Why I Donated To BackdropCMS
I've been a rabid supporter of Drupal; Of course anybody who knows me has watched my enthusiasm wear thin for various reasons, including simple burnout mostly, but also a number of frustrations with lack of progress in the community, especially with simple things like solving the support vacuum. However, I do not have an agenda against Drupal in any way, and as a professional programmer, I wouldn't be surprised if the core changes being introduced in Drupal 8 are a step in the right direction for future maintainability and sustainability. (Disclaimer: I have mostly ignored all of the changes and have only a rudimentary understanding of them. I wore myself out on Drupal 7 and swore off Drupal 8.)
Technical debt: But in my personal life I've been using Drupal for almost a decade now. And like everybody else I was sucker enough to say "I know how to do that" when my friends, family or organizations I was a member of had a problem that required a website. Oops. So now I have probably a couple of dozen websites that I am the de facto maintainer for. Already I've been through major version updates for many of them. And for a simple brochure site it's sometimes not too difficult. But for a more complex site with lots of contrib modules, it can be daunting. And then for a site that has custom code it can be overwhelming. The site I've been supporting since 2005, Warmshowers.org, (still on D6) has nearly 40,000 members, serves a vital role, and has a budget of about $3000/year, mostly spent on hosting. So what am I going to do about that when D8 comes along? Even upgrading to D7 will take probably more than a couple hundred hours of work, lots of custom code. D8 is unfathomable.

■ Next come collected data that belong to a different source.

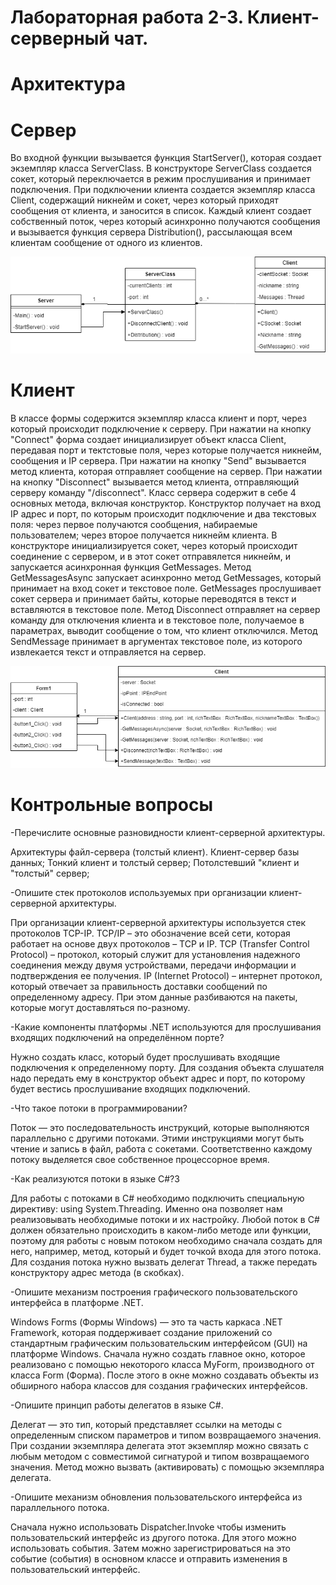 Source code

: # Лабораторная работа 2-3. Клиент-серверный чат.
# Архитектура
# Сервер

Во входной функции вызывается функция StartServer(), которая создает экземпляр класса ServerClass. В конструкторе ServerClass создается сокет, который переключается в режим прослушивания и принимает подключения. При подключении клиента создается экземпляр класса Client, содержащий никнейм и сокет, через который приходят сообщения от клиента, и заносится в список. Каждый клиент создает собственный поток, через который асинхронно получаются сообщения и вызывается функция сервера Distribution(), рассылающая всем клиентам сообщение от одного из клиентов.

![](https://github.com/Svarog00/PiAPS-labs/blob/main/ClientInterface/Server/Server.png)

# Клиент

В классе формы содержится экземпляр класса клиент и порт, через который происходит подключение к серверу. При нажатии на кнопку "Connect" форма создает инициализирует объект класса Client, передавая порт и тектстовые поля, через которые получается никнейм, сообщения и IP сервера.
При нажатии на кнопку "Send" вызывается метод клиента, которая отправляет сообщение на сервер.
При нажатии на кнопку "Disconnect" вызывается метод клиента, отправляющий серверу команду "/disconnect".
Класс сервера содержит в себе 4 основных метода, включая конструктор. 
Конструктор получает на вход IP адрес и порт, по которым происходит подключение и два текстовых поля: через первое получаются сообщения, набираемые пользователем; через второе получается никнейм клиента. В конструкторе инициализируется сокет, через который происходит соединение с сервером, и в этот сокет отправялется никнейм, и запускается асинхронная функция GetMessages.
Метод GetMessagesAsync запускает асинхронно метод GetMessages, который принимает на вход сокет и текстовое поле. GetMessages прослушивает сокет сервера и принимает байты, которые переводятся в текст и вставляются в текстовое поле.
Метод Disconnect отправляет на сервер команду для отключения клиента и в текстовое поле, получаемое в параметрах, выводит сообщение о том, что клиент отключился.
Метод SendMessage принимает в аргументах текстовое поле, из которого извлекается текст и отправляется на сервер.

![](https://github.com/Svarog00/PiAPS-labs/blob/main/ClientInterface/ClientInterface/Client.png)

# Контрольные вопросы

-Перечислите основные разновидности клиент-серверной архитектуры.

 Архитектуры файл-сервера (толстый клиент).
 Клиент-сервер базы данных;
 Тонкий клиент и толстый сервер;
 Потолстевший "клиент и "толстый" сервер;

-Опишите стек протоколов используемых при организации клиент-серверной архитектуры.

При организации клиент-серверной архитектуры используется стек протоколов TCP-IP. TCP/IP – это обозначение всей сети, которая работает на основе двух протоколов – TCP и IP. TCP (Transfer Control Protocol) – протокол, который служит для установления надежного соединения между двумя устройствами, передачи информации и подтверждения ее получения. IP (Internet Protocol) – интернет протокол, который отвечает за правильность доставки сообщений по определенному адресу. При этом данные разбиваются на пакеты, которые могут доставляться по-разному.

-Какие компоненты платформы .NET используются для прослушивания входящих подключений на определённом порте?

Нужно создать класс, который будет прослушивать входящие подключения к определенному порту. Для создания объекта слушателя надо передать ему в конструктор объект адрес и порт, по которому будет вестись прослушивание входящих подключений.

-Что такое потоки в программировании?

Поток — это последовательность инструкций, которые выполняются параллельно с другими потоками. Этими инструкциями могут быть чтение и запись в файл, работа с сокетами. Соответственно каждому потоку выделяется свое собственное процессорное время.

-Как реализуются потоки в языке C#?3

Для работы с потоками в C# необходимо подключить специальную директиву: using System.Threading. Именно она позволяет нам реализовывать необходимые потоки и их настройку. Любой поток в C# должен обязательно происходить в каком-либо методе или функции, поэтому для работы с новым потоком необходимо сначала создать для него, например, метод, который и будет точкой входа для этого потока. Для создания потока нужно вызвать делегат Thread, а также передать конструктору адрес метода (в скобках).

-Опишите механизм построения графического пользовательского интерфейса в платформе .NET.

Windows Forms (Формы Windows) — это та часть каркаса .NET Framework, которая поддерживает создание приложений со стандартным графическим пользовательским интерфейсом (GUI) на платформе Windows. Сначала нужно создать главное окно, которое реализовано с помощью некоторого класса MyForm, производного от класса Form (Форма). После этого в окне можно создавать объекты из обширного набора классов для создания графических интерфейсов.

-Опишите принцип работы делегатов в языке C#.

Делегат — это тип, который представляет ссылки на методы с определенным списком параметров и типом возвращаемого значения. При создании экземпляра делегата этот экземпляр можно связать с любым методом с совместимой сигнатурой и типом возвращаемого значения. Метод можно вызвать (активировать) с помощью экземпляра делегата.

-Опишите механизм обновления пользовательского интерфейса из параллельного потока.

Сначала нужно использовать Dispatcher.Invoke чтобы изменить пользовательский интерфейс из другого потока. Для этого можно использовать события. Затем можно зарегистрироваться на это событие (события) в основном классе и отправить изменения в пользовательский интерфейс.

The forkers of Backdrop have promised to slow down the rate of API change, and to be specifically attractive to small sites without a perpetual budget for rewrites. I need that very much, whether or not I invest in learning Drupal 8, which may be loads of fun. I really need a simpler upgrade path, and one that won't force me to redo everything every couple of years. If I help somebody with a website, I no longer want to have to say "Oh and by the way, you need to budget at least $5000 for an upgrade every couple of years." I really never want to say that again. I need this. Or I have to get help breaking my addiction to helping people with web communication problems.
Oh, but the real reason I donated is that Backdropcms.org says on the top of the page "Don't Panic" in large, friendly letters.